### What you will do
In the listing below, find the line holding "se modifico el" and the line holding "# 第十四章 版本控制". Write out those two lines and all lines between, exactly, and nothing more.

### Stored data
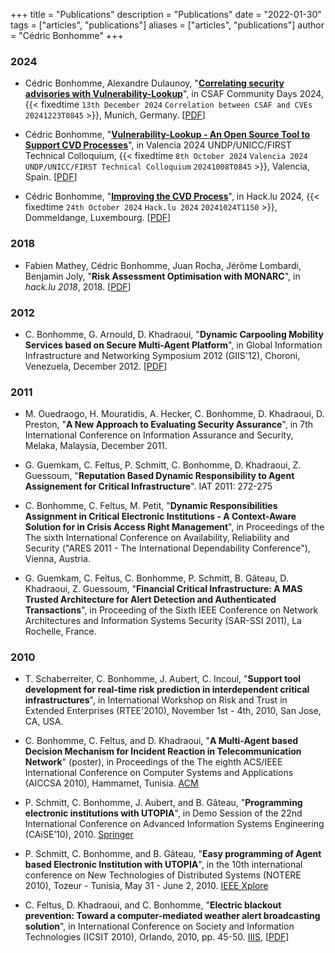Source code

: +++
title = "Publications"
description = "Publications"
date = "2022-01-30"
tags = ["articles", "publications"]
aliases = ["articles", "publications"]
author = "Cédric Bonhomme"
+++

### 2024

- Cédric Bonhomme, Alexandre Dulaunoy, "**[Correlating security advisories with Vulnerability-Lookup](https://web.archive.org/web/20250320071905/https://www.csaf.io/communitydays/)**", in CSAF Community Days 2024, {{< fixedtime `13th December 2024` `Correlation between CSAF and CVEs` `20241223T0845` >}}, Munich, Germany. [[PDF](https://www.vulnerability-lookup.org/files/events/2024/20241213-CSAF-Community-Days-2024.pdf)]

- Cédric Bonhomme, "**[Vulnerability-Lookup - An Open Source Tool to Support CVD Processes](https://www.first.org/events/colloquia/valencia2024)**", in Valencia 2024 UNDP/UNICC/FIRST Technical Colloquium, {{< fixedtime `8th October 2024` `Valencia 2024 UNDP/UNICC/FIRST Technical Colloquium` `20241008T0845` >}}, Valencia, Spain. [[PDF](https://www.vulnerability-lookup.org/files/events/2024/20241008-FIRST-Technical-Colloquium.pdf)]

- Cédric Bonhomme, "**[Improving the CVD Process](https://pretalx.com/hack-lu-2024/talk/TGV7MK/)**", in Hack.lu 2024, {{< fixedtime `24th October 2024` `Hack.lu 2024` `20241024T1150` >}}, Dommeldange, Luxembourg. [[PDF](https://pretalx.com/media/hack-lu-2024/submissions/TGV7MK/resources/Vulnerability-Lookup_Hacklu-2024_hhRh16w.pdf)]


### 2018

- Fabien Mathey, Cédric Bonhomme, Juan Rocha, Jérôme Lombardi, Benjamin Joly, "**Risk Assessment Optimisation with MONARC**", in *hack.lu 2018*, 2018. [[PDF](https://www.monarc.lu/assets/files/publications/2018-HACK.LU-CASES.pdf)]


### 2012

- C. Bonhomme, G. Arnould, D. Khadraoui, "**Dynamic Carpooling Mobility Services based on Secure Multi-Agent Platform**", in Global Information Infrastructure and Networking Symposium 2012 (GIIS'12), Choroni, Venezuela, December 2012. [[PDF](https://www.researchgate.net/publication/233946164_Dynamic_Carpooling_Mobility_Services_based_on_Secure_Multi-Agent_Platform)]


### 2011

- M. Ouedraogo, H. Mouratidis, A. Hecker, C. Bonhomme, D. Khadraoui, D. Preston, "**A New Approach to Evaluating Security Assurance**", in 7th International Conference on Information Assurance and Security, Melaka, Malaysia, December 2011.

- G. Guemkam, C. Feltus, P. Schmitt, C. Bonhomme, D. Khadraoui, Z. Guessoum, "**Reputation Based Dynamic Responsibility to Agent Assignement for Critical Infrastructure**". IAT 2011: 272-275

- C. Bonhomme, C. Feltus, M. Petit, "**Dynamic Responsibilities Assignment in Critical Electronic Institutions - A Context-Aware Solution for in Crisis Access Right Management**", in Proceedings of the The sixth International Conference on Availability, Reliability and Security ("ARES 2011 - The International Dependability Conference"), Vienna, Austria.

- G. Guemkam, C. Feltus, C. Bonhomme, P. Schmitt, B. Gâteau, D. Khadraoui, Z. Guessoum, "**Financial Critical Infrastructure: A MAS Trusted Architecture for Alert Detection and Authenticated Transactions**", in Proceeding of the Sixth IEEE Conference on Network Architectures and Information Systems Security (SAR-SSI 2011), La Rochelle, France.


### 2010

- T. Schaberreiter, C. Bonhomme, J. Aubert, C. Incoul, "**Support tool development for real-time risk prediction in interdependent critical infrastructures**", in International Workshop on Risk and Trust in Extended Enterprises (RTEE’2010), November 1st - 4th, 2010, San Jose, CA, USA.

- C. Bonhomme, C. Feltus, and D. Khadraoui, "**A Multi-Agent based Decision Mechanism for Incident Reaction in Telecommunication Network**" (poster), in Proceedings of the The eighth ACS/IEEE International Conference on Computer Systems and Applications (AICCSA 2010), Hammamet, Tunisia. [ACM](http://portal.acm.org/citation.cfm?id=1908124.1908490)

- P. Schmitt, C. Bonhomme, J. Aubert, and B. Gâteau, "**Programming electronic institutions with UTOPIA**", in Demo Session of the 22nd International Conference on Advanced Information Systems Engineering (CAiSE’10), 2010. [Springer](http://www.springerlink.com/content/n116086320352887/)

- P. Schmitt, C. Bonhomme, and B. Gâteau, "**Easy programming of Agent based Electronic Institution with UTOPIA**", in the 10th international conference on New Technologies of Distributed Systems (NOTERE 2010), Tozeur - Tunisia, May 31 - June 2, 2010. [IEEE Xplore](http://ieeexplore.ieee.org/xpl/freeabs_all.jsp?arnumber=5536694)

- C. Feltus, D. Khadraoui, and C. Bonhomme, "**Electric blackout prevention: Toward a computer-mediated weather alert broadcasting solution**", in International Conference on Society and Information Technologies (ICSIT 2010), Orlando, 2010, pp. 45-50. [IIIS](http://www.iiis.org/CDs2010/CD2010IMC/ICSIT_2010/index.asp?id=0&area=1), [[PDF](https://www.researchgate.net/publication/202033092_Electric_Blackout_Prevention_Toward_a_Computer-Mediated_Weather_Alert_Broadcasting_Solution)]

---

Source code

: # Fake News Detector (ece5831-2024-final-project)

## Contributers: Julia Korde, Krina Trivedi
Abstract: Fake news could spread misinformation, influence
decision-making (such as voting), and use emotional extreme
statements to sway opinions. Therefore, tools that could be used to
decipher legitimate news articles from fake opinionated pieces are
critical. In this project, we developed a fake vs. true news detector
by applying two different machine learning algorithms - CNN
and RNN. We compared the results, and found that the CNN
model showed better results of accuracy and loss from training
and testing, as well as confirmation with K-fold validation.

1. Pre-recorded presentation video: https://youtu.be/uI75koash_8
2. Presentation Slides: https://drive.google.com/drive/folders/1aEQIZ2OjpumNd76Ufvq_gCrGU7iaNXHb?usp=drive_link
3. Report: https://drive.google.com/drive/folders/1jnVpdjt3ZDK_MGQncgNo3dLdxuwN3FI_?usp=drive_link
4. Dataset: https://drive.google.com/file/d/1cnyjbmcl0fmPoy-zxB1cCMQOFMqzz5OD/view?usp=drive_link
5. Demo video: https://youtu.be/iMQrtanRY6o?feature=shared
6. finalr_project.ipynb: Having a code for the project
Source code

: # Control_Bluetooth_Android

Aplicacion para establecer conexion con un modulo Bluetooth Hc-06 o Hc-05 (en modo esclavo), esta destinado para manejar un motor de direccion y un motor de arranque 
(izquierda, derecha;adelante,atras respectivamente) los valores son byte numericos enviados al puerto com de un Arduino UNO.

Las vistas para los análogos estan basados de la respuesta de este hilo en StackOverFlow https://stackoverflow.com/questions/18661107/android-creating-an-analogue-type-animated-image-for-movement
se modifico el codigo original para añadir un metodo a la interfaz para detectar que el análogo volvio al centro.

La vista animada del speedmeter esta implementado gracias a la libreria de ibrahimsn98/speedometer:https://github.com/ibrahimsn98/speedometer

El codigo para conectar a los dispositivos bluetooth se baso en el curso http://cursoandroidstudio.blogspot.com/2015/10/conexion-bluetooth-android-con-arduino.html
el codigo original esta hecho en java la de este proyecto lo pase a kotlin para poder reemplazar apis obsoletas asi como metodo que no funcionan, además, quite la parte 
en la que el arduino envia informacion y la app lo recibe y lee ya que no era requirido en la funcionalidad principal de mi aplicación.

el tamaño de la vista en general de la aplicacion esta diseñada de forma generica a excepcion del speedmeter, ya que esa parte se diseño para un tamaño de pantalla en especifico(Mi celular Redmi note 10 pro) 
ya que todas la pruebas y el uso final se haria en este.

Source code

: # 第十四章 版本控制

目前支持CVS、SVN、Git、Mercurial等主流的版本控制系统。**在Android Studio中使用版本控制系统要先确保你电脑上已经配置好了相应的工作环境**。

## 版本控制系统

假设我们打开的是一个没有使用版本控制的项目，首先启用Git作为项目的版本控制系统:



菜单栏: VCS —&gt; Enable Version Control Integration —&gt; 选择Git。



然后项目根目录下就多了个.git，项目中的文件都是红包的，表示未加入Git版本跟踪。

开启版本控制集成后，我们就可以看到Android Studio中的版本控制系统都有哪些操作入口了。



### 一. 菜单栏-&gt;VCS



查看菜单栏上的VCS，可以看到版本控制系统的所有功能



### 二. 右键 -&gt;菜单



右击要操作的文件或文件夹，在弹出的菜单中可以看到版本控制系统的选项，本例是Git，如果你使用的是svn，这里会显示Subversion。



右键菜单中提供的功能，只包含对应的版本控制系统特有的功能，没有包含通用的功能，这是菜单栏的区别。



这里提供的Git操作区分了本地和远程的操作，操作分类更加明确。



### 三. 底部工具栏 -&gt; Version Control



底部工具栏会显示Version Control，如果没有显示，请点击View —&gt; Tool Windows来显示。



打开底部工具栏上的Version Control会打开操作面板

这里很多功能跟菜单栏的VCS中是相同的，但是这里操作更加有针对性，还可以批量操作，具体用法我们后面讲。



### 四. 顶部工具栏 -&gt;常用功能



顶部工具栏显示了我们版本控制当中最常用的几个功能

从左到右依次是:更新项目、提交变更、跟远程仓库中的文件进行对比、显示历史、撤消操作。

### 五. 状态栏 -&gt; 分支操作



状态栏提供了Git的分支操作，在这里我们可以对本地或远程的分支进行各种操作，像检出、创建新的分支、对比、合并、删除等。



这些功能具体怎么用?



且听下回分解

### Task answer
se modifico el codigo original para añadir un metodo a la interfaz para detectar que el análogo volvio al centro.

La vista animada del speedmeter esta implementado gracias a la libreria de ibrahimsn98/speedometer:https://github.com/ibrahimsn98/speedometer

El codigo para conectar a los dispositivos bluetooth se baso en el curso http://cursoandroidstudio.blogspot.com/2015/10/conexion-bluetooth-android-con-arduino.html
el codigo original esta hecho en java la de este proyecto lo pase a kotlin para poder reemplazar apis obsoletas asi como metodo que no funcionan, además, quite la parte 
en la que el arduino envia informacion y la app lo recibe y lee ya que no era requirido en la funcionalidad principal de mi aplicación.

el tamaño de la vista en general de la aplicacion esta diseñada de forma generica a excepcion del speedmeter, ya que esa parte se diseño para un tamaño de pantalla en especifico(Mi celular Redmi note 10 pro) 
ya que todas la pruebas y el uso final se haria en este.

Source code

: # 第十四章 版本控制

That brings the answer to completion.